• _Instructions to follow_
Your result should be every line of the records below that contains the word "editing".

• _Material provided_
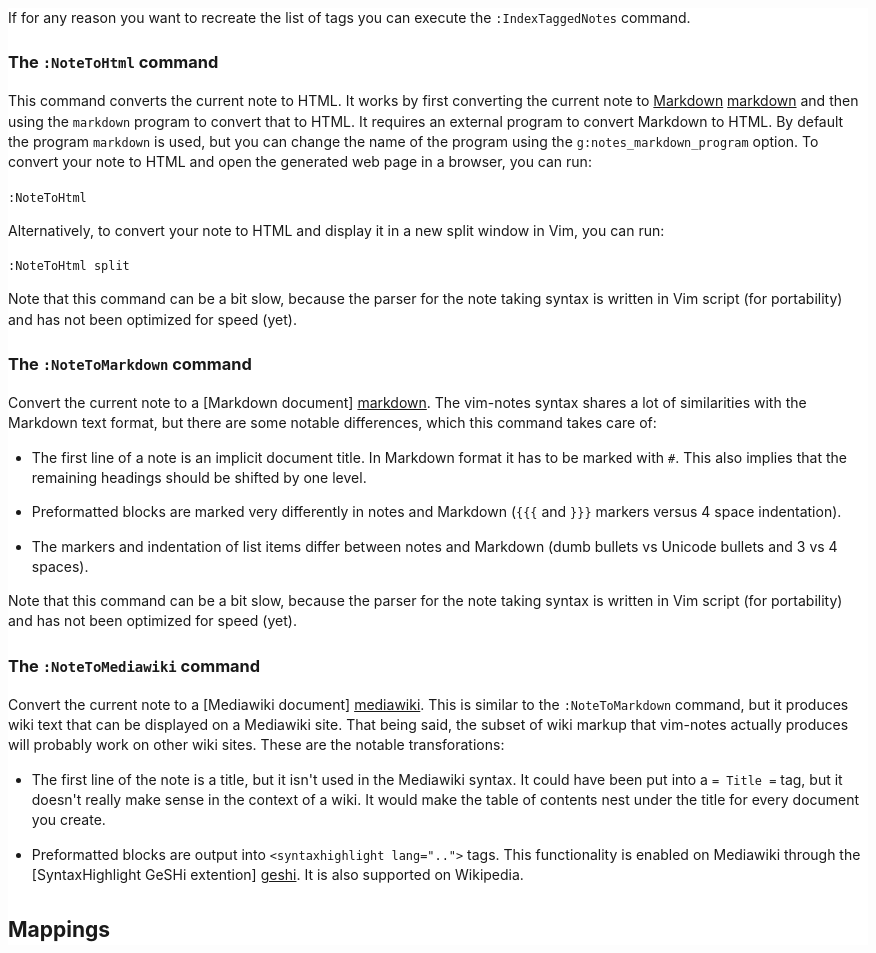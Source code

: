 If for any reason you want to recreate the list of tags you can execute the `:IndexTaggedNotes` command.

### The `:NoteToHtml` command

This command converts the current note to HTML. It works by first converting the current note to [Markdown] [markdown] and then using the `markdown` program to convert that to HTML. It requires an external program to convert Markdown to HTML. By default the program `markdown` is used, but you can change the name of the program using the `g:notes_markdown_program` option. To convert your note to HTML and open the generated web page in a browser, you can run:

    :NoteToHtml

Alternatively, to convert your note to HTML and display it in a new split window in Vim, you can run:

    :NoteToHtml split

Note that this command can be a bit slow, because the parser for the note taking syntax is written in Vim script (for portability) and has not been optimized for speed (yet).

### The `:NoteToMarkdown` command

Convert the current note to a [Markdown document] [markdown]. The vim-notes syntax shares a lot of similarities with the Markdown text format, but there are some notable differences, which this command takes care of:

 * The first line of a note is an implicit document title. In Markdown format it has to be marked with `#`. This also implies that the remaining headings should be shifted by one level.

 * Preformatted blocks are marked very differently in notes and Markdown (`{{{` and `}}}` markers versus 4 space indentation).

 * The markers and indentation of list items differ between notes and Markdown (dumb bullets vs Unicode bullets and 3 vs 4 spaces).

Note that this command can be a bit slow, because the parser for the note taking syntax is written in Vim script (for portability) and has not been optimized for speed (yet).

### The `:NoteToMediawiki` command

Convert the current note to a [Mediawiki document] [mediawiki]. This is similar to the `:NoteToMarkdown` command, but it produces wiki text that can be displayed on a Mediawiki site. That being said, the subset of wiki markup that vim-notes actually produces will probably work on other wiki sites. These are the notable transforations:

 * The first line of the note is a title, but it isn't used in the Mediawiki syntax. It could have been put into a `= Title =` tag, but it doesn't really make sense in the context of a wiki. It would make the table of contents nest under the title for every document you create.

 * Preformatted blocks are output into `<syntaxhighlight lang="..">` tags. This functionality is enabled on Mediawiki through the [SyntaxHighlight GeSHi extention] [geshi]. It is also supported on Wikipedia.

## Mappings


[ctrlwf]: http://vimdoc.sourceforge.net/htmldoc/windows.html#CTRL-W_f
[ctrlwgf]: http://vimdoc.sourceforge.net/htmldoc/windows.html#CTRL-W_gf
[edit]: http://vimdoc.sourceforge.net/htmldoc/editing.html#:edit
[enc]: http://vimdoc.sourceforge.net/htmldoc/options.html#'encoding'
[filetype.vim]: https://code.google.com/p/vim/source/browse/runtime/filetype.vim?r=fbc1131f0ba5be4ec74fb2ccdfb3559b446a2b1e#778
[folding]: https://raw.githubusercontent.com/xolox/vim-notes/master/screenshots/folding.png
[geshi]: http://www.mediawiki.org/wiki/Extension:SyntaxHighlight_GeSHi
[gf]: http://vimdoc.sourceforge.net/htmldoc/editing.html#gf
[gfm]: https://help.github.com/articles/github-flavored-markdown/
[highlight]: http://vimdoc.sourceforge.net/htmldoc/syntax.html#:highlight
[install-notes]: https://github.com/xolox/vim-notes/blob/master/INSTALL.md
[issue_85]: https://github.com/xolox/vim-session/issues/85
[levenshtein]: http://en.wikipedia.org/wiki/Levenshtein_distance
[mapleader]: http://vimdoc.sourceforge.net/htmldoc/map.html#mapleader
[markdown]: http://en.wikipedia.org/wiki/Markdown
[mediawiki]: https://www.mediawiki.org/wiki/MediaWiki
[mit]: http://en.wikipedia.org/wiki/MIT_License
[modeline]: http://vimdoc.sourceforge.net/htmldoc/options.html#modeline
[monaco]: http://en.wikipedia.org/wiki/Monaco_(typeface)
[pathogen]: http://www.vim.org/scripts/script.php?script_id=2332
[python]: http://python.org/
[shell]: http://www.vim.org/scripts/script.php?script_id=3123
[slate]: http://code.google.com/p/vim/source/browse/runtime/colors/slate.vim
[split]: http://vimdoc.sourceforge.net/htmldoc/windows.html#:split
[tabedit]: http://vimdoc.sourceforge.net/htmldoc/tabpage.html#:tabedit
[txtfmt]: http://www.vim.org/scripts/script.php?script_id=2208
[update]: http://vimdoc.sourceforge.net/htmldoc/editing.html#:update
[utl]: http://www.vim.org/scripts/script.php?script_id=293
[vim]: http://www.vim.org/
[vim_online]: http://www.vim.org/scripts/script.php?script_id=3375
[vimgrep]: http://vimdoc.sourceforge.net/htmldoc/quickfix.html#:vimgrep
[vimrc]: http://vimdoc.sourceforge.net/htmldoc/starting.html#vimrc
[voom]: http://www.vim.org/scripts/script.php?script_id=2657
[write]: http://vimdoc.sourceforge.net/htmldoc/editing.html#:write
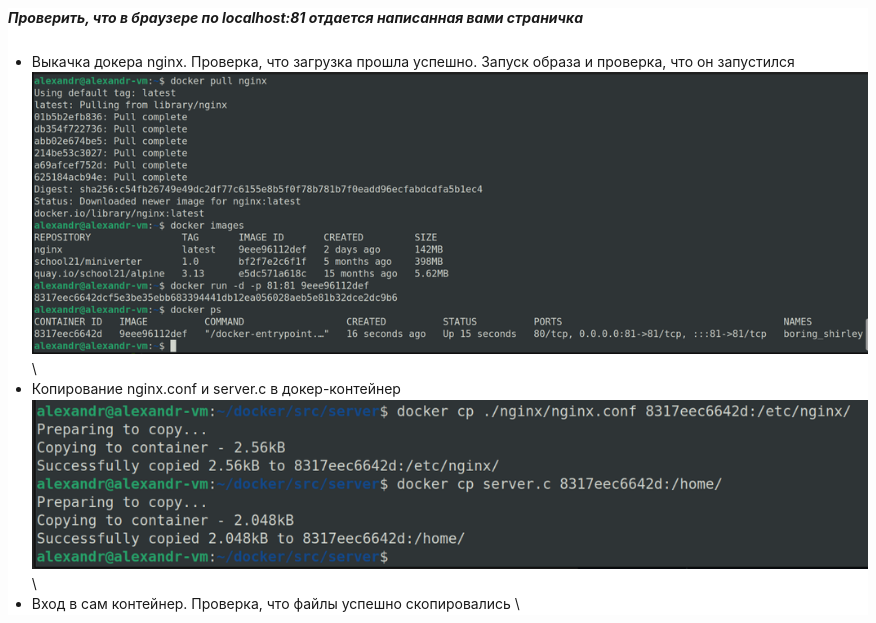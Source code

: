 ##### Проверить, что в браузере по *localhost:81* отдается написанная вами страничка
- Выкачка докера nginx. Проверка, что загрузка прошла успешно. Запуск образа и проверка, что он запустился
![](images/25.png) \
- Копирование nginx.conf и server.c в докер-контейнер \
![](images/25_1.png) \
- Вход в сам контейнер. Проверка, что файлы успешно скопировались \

...

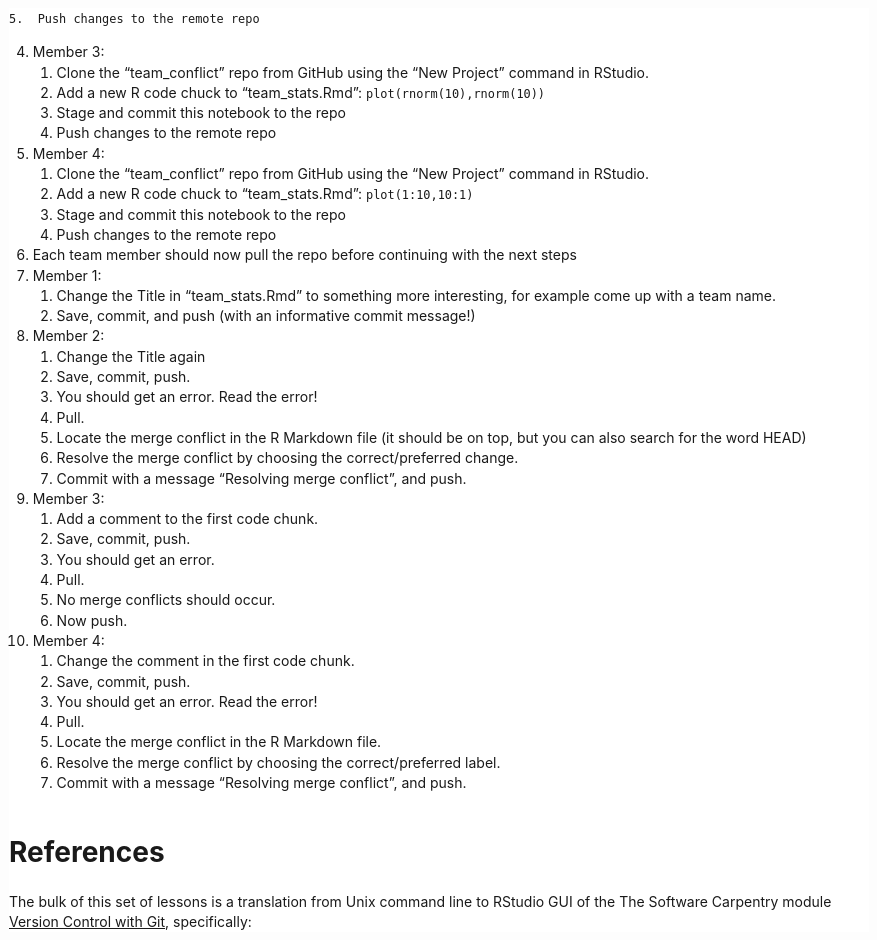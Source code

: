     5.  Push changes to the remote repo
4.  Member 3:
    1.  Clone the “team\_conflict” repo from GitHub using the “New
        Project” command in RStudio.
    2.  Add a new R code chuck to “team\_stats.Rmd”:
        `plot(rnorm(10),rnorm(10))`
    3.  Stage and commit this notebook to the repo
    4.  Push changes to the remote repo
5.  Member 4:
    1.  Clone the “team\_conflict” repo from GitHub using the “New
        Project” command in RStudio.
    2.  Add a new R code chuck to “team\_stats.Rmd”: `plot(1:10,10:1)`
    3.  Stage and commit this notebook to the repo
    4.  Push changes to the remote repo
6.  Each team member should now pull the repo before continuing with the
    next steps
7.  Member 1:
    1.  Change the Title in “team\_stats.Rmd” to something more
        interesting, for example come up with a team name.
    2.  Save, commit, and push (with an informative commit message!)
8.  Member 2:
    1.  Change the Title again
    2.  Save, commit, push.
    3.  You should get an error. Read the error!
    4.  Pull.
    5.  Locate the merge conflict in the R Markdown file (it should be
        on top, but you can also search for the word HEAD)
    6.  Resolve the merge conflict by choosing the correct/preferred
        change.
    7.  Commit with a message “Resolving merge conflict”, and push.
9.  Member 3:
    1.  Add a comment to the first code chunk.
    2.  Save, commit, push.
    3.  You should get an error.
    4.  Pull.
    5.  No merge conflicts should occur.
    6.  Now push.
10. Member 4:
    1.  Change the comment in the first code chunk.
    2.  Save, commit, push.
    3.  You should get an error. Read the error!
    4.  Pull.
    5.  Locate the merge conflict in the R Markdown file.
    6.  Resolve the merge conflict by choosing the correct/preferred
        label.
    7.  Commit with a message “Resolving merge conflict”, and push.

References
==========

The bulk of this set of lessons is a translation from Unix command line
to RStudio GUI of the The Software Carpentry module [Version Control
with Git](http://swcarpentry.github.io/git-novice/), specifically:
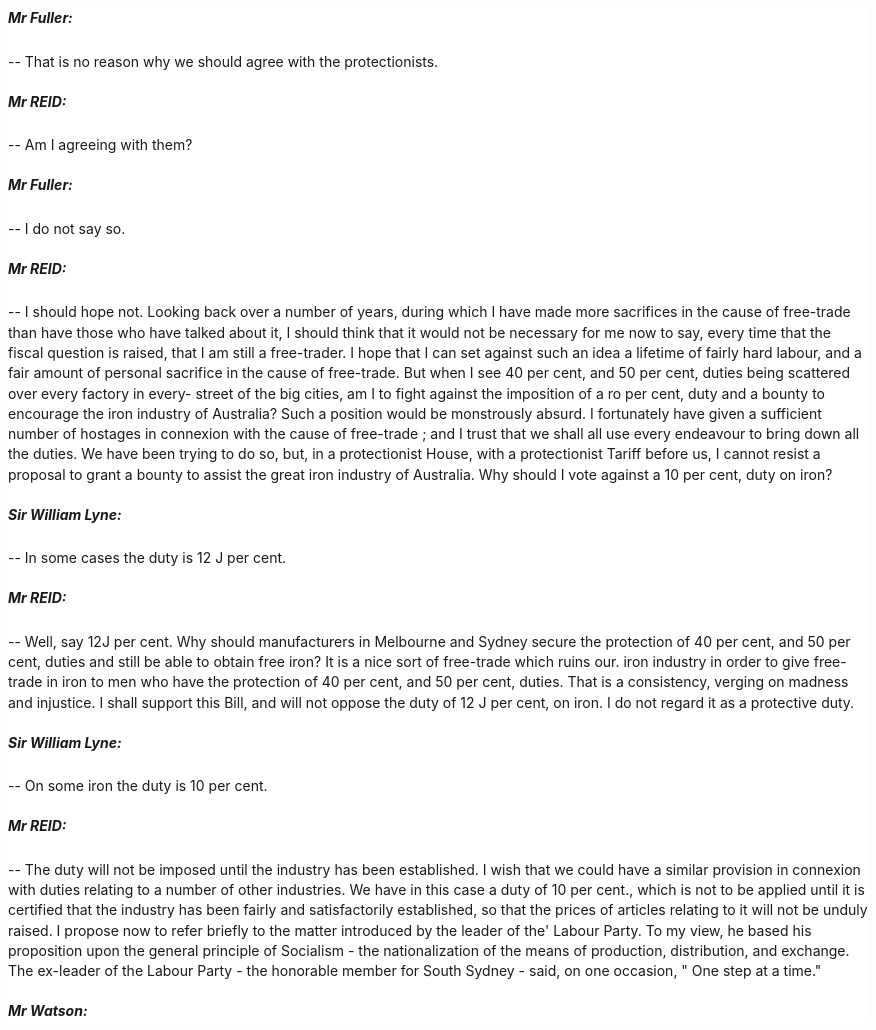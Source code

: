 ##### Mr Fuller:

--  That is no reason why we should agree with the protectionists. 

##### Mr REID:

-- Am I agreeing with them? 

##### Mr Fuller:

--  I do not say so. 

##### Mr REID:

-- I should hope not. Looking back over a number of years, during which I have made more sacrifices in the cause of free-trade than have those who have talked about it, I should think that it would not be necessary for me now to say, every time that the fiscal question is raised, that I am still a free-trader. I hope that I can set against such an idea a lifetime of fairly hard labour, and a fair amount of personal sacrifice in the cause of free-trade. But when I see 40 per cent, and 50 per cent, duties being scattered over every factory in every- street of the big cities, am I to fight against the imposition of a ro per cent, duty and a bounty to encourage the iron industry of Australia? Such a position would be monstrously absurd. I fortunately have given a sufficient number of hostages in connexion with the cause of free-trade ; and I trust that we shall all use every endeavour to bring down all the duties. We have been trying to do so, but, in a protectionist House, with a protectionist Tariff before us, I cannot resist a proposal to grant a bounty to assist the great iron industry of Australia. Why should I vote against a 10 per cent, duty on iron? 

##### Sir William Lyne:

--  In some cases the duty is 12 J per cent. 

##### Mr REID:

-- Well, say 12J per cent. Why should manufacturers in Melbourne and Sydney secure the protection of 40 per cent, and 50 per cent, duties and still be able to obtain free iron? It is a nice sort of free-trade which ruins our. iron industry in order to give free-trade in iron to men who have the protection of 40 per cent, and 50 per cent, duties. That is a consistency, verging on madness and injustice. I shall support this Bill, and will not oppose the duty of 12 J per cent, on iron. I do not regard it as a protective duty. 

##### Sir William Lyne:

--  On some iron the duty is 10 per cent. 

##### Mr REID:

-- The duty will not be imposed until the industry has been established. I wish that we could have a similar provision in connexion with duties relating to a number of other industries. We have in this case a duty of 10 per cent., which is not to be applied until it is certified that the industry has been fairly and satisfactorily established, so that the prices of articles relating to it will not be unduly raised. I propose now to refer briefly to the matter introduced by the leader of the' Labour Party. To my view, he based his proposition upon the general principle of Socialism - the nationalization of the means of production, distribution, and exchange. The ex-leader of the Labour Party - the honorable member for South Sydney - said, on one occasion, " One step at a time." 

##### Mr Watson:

==

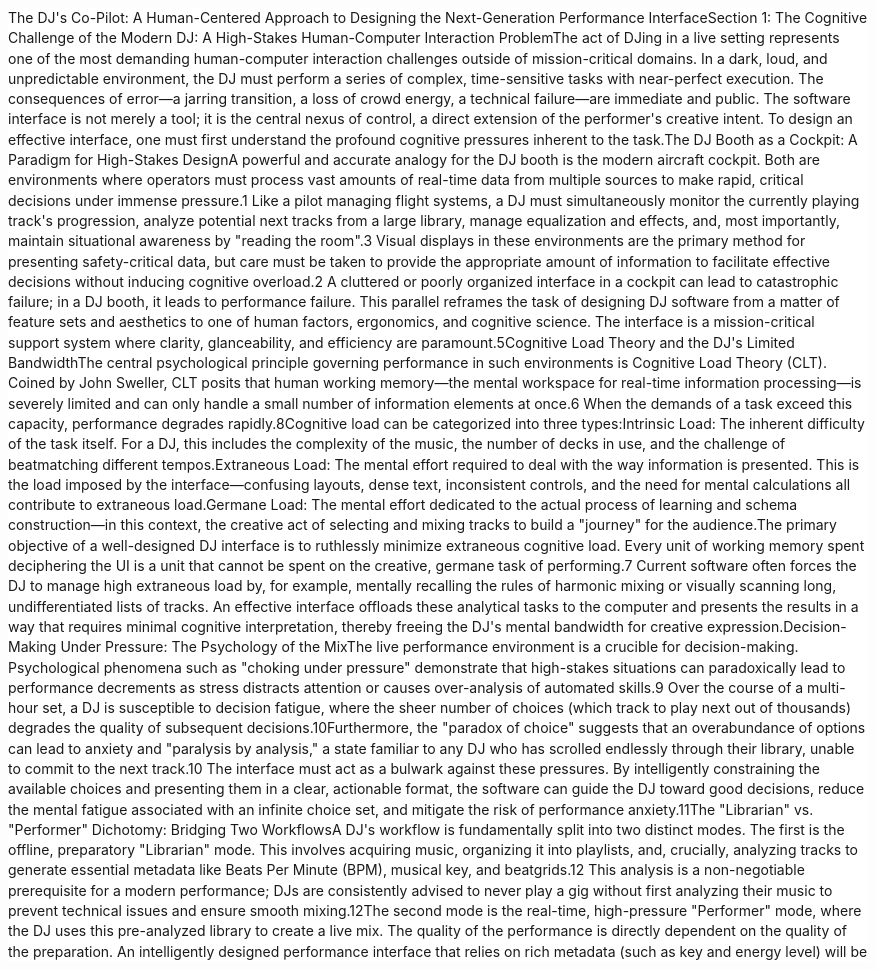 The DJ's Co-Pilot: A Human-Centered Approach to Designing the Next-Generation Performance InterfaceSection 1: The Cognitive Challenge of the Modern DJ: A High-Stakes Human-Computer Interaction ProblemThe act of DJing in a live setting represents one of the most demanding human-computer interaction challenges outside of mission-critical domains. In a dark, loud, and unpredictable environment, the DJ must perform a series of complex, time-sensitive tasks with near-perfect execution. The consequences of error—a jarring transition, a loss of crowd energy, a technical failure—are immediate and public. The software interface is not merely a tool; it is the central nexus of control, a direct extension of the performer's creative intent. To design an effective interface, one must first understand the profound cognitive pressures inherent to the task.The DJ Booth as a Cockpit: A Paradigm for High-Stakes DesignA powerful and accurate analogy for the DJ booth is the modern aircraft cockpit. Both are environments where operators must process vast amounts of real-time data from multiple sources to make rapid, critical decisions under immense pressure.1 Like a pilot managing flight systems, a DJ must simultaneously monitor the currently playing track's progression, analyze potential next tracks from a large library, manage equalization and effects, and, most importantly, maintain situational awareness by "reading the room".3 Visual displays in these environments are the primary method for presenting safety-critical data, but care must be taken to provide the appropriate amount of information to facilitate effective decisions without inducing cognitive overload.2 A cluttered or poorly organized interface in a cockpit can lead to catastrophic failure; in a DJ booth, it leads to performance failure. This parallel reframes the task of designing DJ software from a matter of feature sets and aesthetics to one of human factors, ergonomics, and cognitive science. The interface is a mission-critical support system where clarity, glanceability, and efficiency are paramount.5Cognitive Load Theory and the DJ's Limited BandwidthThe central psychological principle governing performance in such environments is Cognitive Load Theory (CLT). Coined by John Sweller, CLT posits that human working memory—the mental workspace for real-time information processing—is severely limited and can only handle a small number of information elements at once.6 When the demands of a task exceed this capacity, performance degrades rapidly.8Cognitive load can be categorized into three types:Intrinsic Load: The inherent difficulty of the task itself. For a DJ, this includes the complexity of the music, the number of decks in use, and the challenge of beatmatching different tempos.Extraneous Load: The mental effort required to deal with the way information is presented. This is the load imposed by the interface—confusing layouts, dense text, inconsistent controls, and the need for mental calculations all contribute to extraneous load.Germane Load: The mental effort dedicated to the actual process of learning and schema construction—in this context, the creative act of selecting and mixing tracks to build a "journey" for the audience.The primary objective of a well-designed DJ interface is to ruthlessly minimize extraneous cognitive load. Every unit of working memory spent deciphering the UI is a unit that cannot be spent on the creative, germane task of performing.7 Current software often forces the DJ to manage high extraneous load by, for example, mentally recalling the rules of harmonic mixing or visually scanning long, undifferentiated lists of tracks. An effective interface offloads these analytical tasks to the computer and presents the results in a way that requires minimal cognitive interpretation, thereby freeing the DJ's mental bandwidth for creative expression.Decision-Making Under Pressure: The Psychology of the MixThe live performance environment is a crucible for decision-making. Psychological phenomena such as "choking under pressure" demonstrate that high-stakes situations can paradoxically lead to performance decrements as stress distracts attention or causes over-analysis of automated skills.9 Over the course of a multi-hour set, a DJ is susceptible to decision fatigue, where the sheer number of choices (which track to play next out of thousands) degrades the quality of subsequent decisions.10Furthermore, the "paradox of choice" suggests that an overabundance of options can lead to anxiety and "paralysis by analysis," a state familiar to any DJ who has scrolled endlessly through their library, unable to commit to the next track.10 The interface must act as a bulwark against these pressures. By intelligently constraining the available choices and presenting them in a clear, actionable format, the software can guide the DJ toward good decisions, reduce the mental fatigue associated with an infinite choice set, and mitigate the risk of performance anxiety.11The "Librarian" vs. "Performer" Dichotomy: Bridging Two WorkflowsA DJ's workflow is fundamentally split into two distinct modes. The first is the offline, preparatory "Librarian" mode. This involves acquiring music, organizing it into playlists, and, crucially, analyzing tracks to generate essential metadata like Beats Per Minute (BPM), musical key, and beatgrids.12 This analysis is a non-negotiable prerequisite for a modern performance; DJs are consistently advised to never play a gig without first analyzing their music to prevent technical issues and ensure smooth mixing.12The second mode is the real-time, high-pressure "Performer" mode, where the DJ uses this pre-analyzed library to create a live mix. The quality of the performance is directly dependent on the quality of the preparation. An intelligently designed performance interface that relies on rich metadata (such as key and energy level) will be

• _Answer for the task_
[edit]: http://vimdoc.sourceforge.net/htmldoc/editing.html#:edit
[gf]: http://vimdoc.sourceforge.net/htmldoc/editing.html#gf
[update]: http://vimdoc.sourceforge.net/htmldoc/editing.html#:update
[write]: http://vimdoc.sourceforge.net/htmldoc/editing.html#:write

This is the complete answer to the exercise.